In „Wege der Weltweisheit“ kombiniert Kiefer die Hermansschlacht mit dem Who is Who der im Nationalsozialismus missbrauchten Schriftsteller und Künstler des 20. Jahrhunderts. „Ist das für die Jungen noch relevant?“, fragt der Physiker. „Ja“, sagt der Künstler, „denn Geschichte kann sich ja wiederholen.“ – Kiefers Holzschnitte soll man sich nicht entgehen lassen. Den „Artist Talk“ auch nicht: Er ist auf der Website der Albertina nachzuhören.

Der Text erschien im April 2016 in: Die Furche

Herzlichen Dank der weltbesten Anke von Heyl, die auf all meine Fragen zu Kunst und Künstlern stets eine gescheite Antwort hat.

2 Gedanken zu “Deutsche Mythen in Holz geschnitten

  1. Liebe Anne,

    ein schöner Text und ich wünschte, ich könnte die Ausstellung auch noch sehen! Aber ich schaffe es diesen Sommer nicht mehr nach Wien :-(
    Umso schöner ist’s, wenn ich wenigstens über deinen Text ein bisschen was mitbekomme.

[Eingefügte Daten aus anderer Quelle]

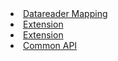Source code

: <li><a href="https://milansanghani88.github.io/datatablesnet/datatablesnet.html">Datareader Mapping</a></li>
                    <li><a href="https://milansanghani88.github.io/datatablesnet/extension.html">Extension</a></li>
                    <li><a href="https://milansanghani88.github.io/datatablesnet/encryption.html">Extension</a></li>
                    <li><a href="https://milansanghani88.github.io/datatablesnet/commonapi.html">Common API</a></li>
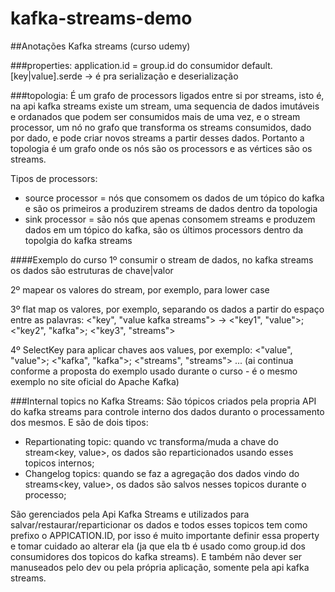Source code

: # kafka-streams-demo

##Anotações
Kafka streams (curso udemy)

###properties:
  application.id = group.id do consumidor
  default.[key|value].serde -> é pra serialização e deserialização

###topologia:
É um grafo de processors ligados entre si por streams, isto é, na api kafka streams existe um stream, uma sequencia de dados 
imutáveis e ordanados que podem ser consumidos mais de uma vez, e o stream processor, um nó no grafo que transforma os streams 
consumidos, dado por dado, e pode criar novos streams a partir desses dados. Portanto a topologia é um grafo onde os nós 
são os processors e as vértices são os streams.

Tipos de processors:
- source processor = nós que consomem os dados de um tópico do kafka e são os primeiros a produzirem streams de dados dentro
  da topologia
- sink processor = são nós que apenas consomem streams e produzem dados em um tópico do kafka, são os últimos processors dentro
  da topolgia do kafka streams

####Exemplo do curso
1º consumir o stream de dados, no kafka streams os dados são estruturas de chave|valor

2º mapear os valores do stream, por exemplo, para lower case 

3º flat map os valores, por exemplo, separando os dados a partir do espaço entre as palavras:
  <"key", "value kafka streams"> -> <"key1", "value">; <"key2", "kafka">; <"key3", "streams">

4º SelectKey para aplicar chaves aos values, por exemplo:
  <"value", "value">; <"kafka", "kafka">; <"streams", "streams">
  ... (ai continua conforme a proposta do exemplo usado durante o curso - é o mesmo exemplo no site oficial do Apache Kafka)


###Internal topics no Kafka Streams:
São tópicos criados pela propria API do kafka streams para controle interno dos dados duranto o processamento dos mesmos. E são de dois tipos:
- Repartionating topic: quando vc transforma/muda a chave do stream<key, value>, os dados são reparticionados usando esses topicos internos;
- Changelog topics: quando se faz a agregação dos dados vindo do streams<key, value>, os dados são salvos nesses topicos durante o processo;

São gerenciados pela Api Kafka Streams e utilizados para salvar/restaurar/reparticionar os dados e todos esses topicos tem como prefixo o APPICATION.ID, 
por isso é muito importante definir essa property e tomar cuidado ao alterar ela (ja que ela tb é usado como group.id dos consumidores dos topicos do kafka streams). 
E também não dever ser manuseados pelo dev ou pela própria aplicação, somente pela api kafka streams.

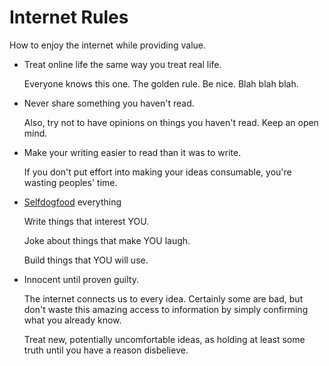 
# Internet Rules

How to enjoy the internet while providing value.

-   Treat online life the same way you treat real life.
    
    Everyone knows this one. The golden rule. Be nice. Blah blah blah.

-   Never share something you haven't read.
    
    Also, try not to have opinions on things you haven't read. Keep an
    open mind.

-   Make your writing easier to read than it was to write.
    
    If you don't put effort into making your ideas consumable, you're
    wasting peoples' time.

-   [Selfdogfood](https://indieweb.org/selfdogfood) everything
    
    Write things that interest YOU.
    
    Joke about things that make YOU laugh.
    
    Build things that YOU will use.

-   Innocent until proven guilty.
    
    The internet connects us to every idea.  Certainly some are bad, but
    don't waste this amazing access to information by simply confirming
    what you already know.
    
    Treat new, potentially uncomfortable ideas, as holding at least some
    truth until you have a reason disbelieve.

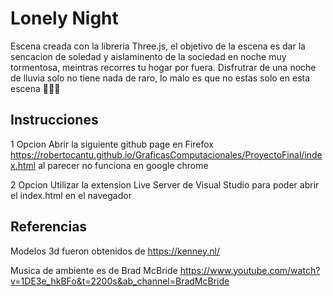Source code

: # Lonely Night

Escena creada con la libreria Three.js, el objetivo de la escena es dar la sencacion de soledad y aislaminento de la sociedad en noche muy tormentosa, meintras recorres tu hogar por fuera. Disfrutrar de una noche de lluvia solo no tiene nada de raro, lo malo es que no estas solo en esta escena 🎃🎃🎃

## Instrucciones
1 Opcion 
Abrir la siguiente github page en Firefox https://robertocantu.github.io/GraficasComputacionales/ProyectoFinal/index.html
al parecer no funciona en google chrome

2 Opcion
Utilizar la extension Live Server de Visual Studio para poder abrir el index.html en el navegador

## Referencias
Modelos 3d fueron obtenidos de https://kenney.nl/

Musica de ambiente es de Brad McBride https://www.youtube.com/watch?v=1DE3e_hkBFo&t=2200s&ab_channel=BradMcBride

    Herzliche Grüße aus dem Rheinland an die schöne Donau
    Anke

    1. Liebe Anke,
      dankeschön! Ich werd mit dem nigelnagelneuen „kulturfritzi“ – Snapchat-Account auch noch einen Snap-Rundgang machen! Ich geb dir dann auf Twitter Bescheid! Tausend Grüße aus Wien! A.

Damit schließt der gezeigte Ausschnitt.